Re: Git performance results on a large repository

Joshua Redstone <joshua.redstone@xxxxxx> · Mon, 6 Feb 2012 20:50:08 +0000

Hi all,

Nguyen, thanks for pointing out the assume-unchanged part.  That, and
especially the suggestion of making assume-unchanged files read-only is
interesting.  It does require explicit specification of what's changed.
Hmm, I wonder if that could be a candidate API through which something
like  CoW file system could let git know what's changed.  Btw, I think you
asked earlier, but the index compresses from 158MB to 58MB - keep in mind
that the majority of file names in the repo are synthetic, so take with
big grain of salt.

Joey, it sounds like it might be good if git-mv and other commands where
consistent in how they treat the assume-unchanged bit.

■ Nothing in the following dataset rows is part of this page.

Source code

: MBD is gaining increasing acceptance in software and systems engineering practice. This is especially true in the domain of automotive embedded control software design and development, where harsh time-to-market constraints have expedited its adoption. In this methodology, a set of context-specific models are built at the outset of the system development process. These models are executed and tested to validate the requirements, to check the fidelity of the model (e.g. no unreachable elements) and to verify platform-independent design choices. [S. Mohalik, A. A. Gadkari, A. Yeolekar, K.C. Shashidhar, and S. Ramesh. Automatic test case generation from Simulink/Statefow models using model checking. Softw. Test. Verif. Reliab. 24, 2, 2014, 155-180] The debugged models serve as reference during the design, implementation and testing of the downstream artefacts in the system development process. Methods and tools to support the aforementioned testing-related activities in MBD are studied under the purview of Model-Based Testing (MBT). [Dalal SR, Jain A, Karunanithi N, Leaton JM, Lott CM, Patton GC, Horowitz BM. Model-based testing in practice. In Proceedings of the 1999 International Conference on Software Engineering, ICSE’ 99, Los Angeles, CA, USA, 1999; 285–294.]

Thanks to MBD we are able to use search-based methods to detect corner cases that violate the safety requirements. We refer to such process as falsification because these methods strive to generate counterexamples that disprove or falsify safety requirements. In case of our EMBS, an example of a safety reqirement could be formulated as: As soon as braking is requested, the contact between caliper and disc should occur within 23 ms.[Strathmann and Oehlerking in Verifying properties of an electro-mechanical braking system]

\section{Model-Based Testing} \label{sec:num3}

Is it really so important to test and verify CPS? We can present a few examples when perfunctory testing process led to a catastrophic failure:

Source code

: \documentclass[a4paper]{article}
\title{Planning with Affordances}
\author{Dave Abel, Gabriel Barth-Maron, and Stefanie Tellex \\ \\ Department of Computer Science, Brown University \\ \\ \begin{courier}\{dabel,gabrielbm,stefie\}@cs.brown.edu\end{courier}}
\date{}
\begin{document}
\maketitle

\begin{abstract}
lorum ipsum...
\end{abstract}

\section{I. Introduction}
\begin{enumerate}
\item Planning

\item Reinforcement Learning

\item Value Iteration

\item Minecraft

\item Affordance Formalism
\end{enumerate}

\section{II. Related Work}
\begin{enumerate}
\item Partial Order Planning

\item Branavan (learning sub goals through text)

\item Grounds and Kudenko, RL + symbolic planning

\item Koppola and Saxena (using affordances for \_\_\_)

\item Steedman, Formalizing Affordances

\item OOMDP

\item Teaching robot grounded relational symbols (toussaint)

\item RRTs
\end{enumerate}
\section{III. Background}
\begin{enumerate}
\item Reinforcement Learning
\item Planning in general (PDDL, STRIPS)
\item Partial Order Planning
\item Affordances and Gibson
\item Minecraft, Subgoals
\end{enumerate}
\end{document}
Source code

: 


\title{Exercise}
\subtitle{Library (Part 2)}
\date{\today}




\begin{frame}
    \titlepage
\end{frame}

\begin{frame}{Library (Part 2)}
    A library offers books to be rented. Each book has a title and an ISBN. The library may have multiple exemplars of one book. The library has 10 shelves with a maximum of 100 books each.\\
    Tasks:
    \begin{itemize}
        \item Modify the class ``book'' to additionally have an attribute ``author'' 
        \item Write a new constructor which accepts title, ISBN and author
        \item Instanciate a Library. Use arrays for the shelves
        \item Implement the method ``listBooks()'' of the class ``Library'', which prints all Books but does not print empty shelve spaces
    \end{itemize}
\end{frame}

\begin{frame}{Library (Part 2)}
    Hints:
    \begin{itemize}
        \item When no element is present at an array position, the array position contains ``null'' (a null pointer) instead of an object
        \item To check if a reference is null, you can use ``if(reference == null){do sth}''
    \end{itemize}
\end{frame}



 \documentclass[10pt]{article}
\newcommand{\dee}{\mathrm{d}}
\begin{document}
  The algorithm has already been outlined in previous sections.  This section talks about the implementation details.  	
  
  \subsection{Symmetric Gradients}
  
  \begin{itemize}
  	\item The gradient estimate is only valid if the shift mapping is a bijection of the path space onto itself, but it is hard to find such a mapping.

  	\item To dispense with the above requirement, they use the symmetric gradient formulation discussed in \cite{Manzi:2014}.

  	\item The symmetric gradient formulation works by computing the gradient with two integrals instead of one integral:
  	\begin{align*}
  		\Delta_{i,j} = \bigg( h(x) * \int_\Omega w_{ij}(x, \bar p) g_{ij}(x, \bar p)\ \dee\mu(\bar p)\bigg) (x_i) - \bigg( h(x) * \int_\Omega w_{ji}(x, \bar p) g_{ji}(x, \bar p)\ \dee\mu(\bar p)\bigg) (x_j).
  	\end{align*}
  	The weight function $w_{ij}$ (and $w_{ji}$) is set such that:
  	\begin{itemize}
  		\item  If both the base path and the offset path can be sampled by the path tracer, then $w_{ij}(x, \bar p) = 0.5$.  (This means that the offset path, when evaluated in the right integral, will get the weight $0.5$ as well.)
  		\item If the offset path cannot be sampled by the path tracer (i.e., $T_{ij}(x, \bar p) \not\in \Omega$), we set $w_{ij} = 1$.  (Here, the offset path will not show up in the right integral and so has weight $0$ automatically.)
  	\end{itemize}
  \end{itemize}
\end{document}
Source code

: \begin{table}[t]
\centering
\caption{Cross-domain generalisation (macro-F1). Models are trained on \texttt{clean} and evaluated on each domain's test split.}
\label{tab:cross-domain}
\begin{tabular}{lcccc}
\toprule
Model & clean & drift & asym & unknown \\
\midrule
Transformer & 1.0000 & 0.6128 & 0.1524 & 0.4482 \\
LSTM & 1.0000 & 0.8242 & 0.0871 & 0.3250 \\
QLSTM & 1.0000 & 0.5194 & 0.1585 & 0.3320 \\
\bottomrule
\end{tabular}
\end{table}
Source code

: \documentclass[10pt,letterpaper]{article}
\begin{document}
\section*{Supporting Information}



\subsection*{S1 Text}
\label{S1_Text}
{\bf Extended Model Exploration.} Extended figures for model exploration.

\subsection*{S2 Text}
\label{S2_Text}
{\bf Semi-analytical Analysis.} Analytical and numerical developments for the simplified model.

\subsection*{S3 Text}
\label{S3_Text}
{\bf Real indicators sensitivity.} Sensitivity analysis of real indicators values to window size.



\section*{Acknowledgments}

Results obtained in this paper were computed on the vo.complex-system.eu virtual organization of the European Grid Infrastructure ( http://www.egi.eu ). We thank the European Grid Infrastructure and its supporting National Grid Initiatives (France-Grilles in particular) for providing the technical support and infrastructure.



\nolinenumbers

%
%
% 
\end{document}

David Mohs:  Yeah, it's an open question whether we'd be better off
somehow forcing the repos the split apart more.  As a practical matter,
what may happen is that we incrementally solve our problem by addressing
pain points as they come up (e.g., git status being slow).  One risk with
that approach is that it leads to overly short-term thinking and we get
stuck in a local minimum.  I totally agree that good modularization and
code health is valuable.  I think sometimes that getting to good
modularization does involve some technical work - like maybe moving
functionality between systems so they split apart better, having some
notion of versioning and dependency and managing that, and so forth.    I
suppose the other aspect to the problem is that we want to make sure we
have a good source-control story even if the modularization effort takes a
long time - we'd rather not end up in a race between long-term
modularization efforts and source-control performance going south too
fast.  I suppose this comes back to the desire that modularization not be
a prerequisite for good source-control performance.  Oh, and in case I
didn't mention it - we are working on modularization and splitting off
large chunks of code, both into separable libraries as well as into
separate services, but it's a long-term process.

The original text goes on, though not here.